Ganga robot tests
From GridPP Wiki
Revision as of 17:16, 20 March 2010 by Alessandra forti
Manchester ganga robot tests. Both run by Manchester to test their tweaks and by atlas to test their configuration. Each test has a date, a link to the test and a description.
- 2010-03-17 Test 1199 Clone of 1078 run by me. One hour test to test functionality was ok. unfortunately cluster loaded with production jobs didn't allow a real test. The 4 servers have now all 4 Gbs bonded links going into a switch with 7Gbs links to the big cisco. Maui config GROUPCFG[atlpil] MAXJOB=70 MAXIJOB=10
- 2010-03-18 Test 1203 Clone of 1199 run by me. 12 hours. 99% efficiency. There are some really good improvements compared to 991. Athena running time is 4059 (over 12 hours) compared to 2381 (over 27hours). The cpu efficiency mean value is 46% vs 47% but the sigma is 15 as opposed to 29. i.e. the histogram looks a healthier distribution. Overall efficiency is 99% vs 86% in 991 test. event/athena time and event/s are marginally better. Overall it looks healthier. Maui config GROUPCFG[atlpil] MAXJOB=90 MAXIJOB=10. Cluster full of prod jobs. Load peaks on the SEs were around 80 this afternoon only on se04. se02 is having problems of connection with nagios and se01 and se03 were well behaved.
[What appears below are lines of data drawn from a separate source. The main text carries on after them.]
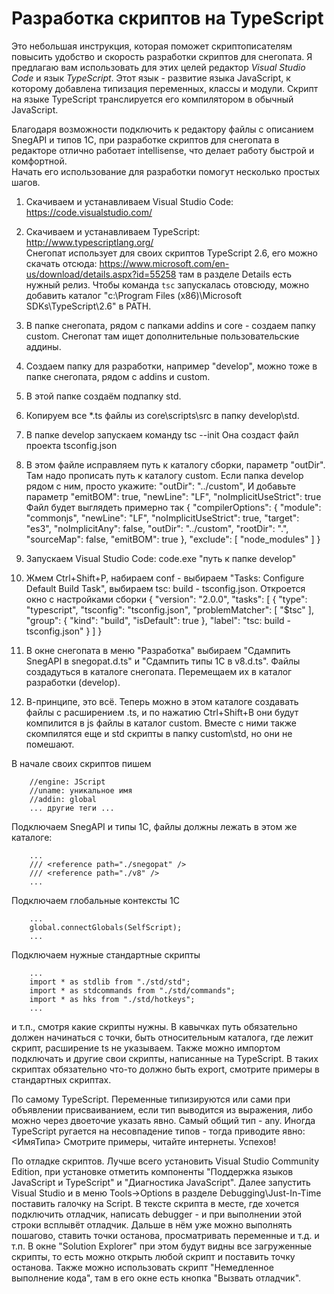 ﻿# Разработка скриптов на TypeScript 
Это небольшая инструкция, которая поможет скриптописателям повысить удобство и скорость
разработки скриптов для снегопата. Я предлагаю вам использовать для этих целей редактор
*Visual Studio Code* и язык *TypeScript*. Этот язык - развитие языка JavaScript,
к которому добавлена типизация переменных, классы и модули. Скрипт на языке TypeScript
транслируется его компилятором в обычный JavaScript.

Благодаря возможности подключить к редактору файлы с описанием SnegAPI и типов 1С,
при разработке скриптов для снегопата в редакторе отлично работает intellisense,
что делает работу быстрой и комфортной.  
Начать его использование для разработки помогут несколько простых шагов. 

1. Скачиваем и устанавливаем Visual Studio Code: https://code.visualstudio.com/
2. Скачиваем и устанавливаем TypeScript: http://www.typescriptlang.org/  
    Снегопат использует для своих скриптов TypeScript 2.6, его можно скачать отсюда:
	https://www.microsoft.com/en-us/download/details.aspx?id=55258
	там в разделе Details есть нужный релиз. Чтобы команда `tsc` запускалась отовсюду,
	можно добавить каталог "c:\Program Files (x86)\Microsoft SDKs\TypeScript\2.6" в PATH.
3. В папке снегопата, рядом с папками addins и core - создаем папку custom.
    Снегопат там ищет дополнительные пользовательские аддины.
4. Создаем папку для разработки, например "develop", можно тоже в папке снегопата,
    рядом с addins и custom.
5. В этой папке создаём подпапку std.
6. Копируем все *.ts файлы из core\scripts\src в папку develop\std.
7. В папке develop запускаем команду tsc --init
    Она создаст файл проекта tsconfig.json
8. В этом файле исправляем путь к каталогу сборки, параметр "outDir". Там надо прописать
    путь к каталогу custom. Если папка develop рядом с ним, просто укажите:
    "outDir": "../custom",
    И добавьте параметр "emitBOM": true, "newLine": "LF", "noImplicitUseStrict": true
    Файл будет выглядеть примерно так
		{
			"compilerOptions": {
				"module": "commonjs",
				"newLine": "LF",
				"noImplicitUseStrict": true,
				"target": "es3",
				"noImplicitAny": false,
				"outDir": "../custom",
				"rootDir": ".",
				"sourceMap": false,
				"emitBOM": true
			},
			"exclude": [
				"node_modules"
			]
		}
9. Запускаем Visual Studio Code:
        code.exe "путь к папке develop"
    
10. Жмем Ctrl+Shift+P, набираем conf - выбираем "Tasks: Configure Default Build Task",
	выбираем tsc: build - tsconfig.json.
	Откроется окно с настройками сборки
		{
			"version": "2.0.0",
			"tasks": [
				{
					"type": "typescript",
					"tsconfig": "tsconfig.json",
					"problemMatcher": [
						"$tsc"
					],
					"group": {
						"kind": "build",
						"isDefault": true
					},
					"label": "tsc: build - tsconfig.json"
				}
			]
		}

11. В окне снегопата в меню "Разработка" выбираем "Сдампить SnegAPI в snegopat.d.ts"
    и "Сдампить типы 1С в v8.d.ts". Файлы создадуться в каталоге снегопата.
	Перемещаем их в каталог разработки (develop).
12. В-принципе, это всё. Теперь можно в этом каталоге создавать файлы с расширением .ts,
    и по нажатию Ctrl+Shift+B они будут компилится в js файлы в каталог custom.
	Вместе с ними также скомпилятся еще и std скрипты в папку custom\std, но они не помешают.

В начале своих скриптов пишем

        //engine: JScript
        //uname: уникальное имя
        //addin: global
        ... другие теги ...

Подключаем SnegAPI и типы 1С, файлы должны лежать в этом же каталоге:

        ...
        /// <reference path="./snegopat" />
        /// <reference path="./v8" />
        ...
Подключаем глобальные контексты 1С

        ...
        global.connectGlobals(SelfScript);
        ...
Подключаем нужные стандартные скрипты

        ...
        import * as stdlib from "./std/std";
        import * as stdcommands from "./std/commands";
        import * as hks from "./std/hotkeys";
        ...

и т.п., смотря какие скрипты нужны. В кавычках путь обязательно должен начинаться с точки, быть
относительным каталога, где лежит скрипт, расширение ts не указываем.
Также можно импортом подключать и другие свои скрипты, написанные на TypeScript.
В таких скриптах обязательно что-то должно быть export, смотрите примеры в стандартных скриптах.

По самому TypeScript.
Переменные типизируются или сами при объявлении присваиванием, если тип выводится из выражения,
либо можно через двоеточие указать явно. Самый общий тип - any.
Иногда TypeScript ругается на несовпадение типов - тогда приводите явно: <ИмяТипа>
Смотрите примеры, читайте интернеты. Успехов!

По отладке скриптов.
Лучше всего установить Visual Studio Community Edition, при установке отметить компоненты
"Поддержка языков JavaScript и TypeScript" и "Диагностика JavaScript". Далее запустить
Visual Studio и в меню Tools->Options в разделе Debugging\Just-In-Time поставить галочку на Script.
В тексте скрипта в месте, где хочется подключить отладчик, написать debugger - и при выполнении
этой строки всплывёт отладчик. Дальше в нём уже можно выполнять пошагово, ставить точки останова,
просматривать переменные и т.д. и т.п. В окне "Solution Explorer" при этом будут видны все
загруженные скрипты, то есть можно открыть любой скрипт и поставить точку останова.
Также можно использовать скрипт "Немедленное выполнение кода", там в его окне есть кнопка
"Вызвать отладчик".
- 2010-02-01 Test 1078 Clone of 1040 run by me. 48% efficiency had problems with jobs being killed because the previous job couldn't compile. It can be a problem with our NFS servers since we have increased the bandwith of the storage, but I'm not sure. We need to see if it happens again or if it was a problem with the release. Maui config GROUPCFG[atlpil] MAXJOB=70 MAXIJOB=10
- 2010-01-11 Test 1036Test run by atlas to test the frontier server at RAL. 100% efficiency. Low intensity job scheduling though.
- 2010-01-12 Test 1040: Clone of 909 run by me to test stability. 87% efficiency. Max concurrent jobs 160 and then reduced to 140 half way when one of the servers was overloaded. The server with 2x2Gbs bonded links doesn't overload anymore. Bought further additional interfaces for the other servers.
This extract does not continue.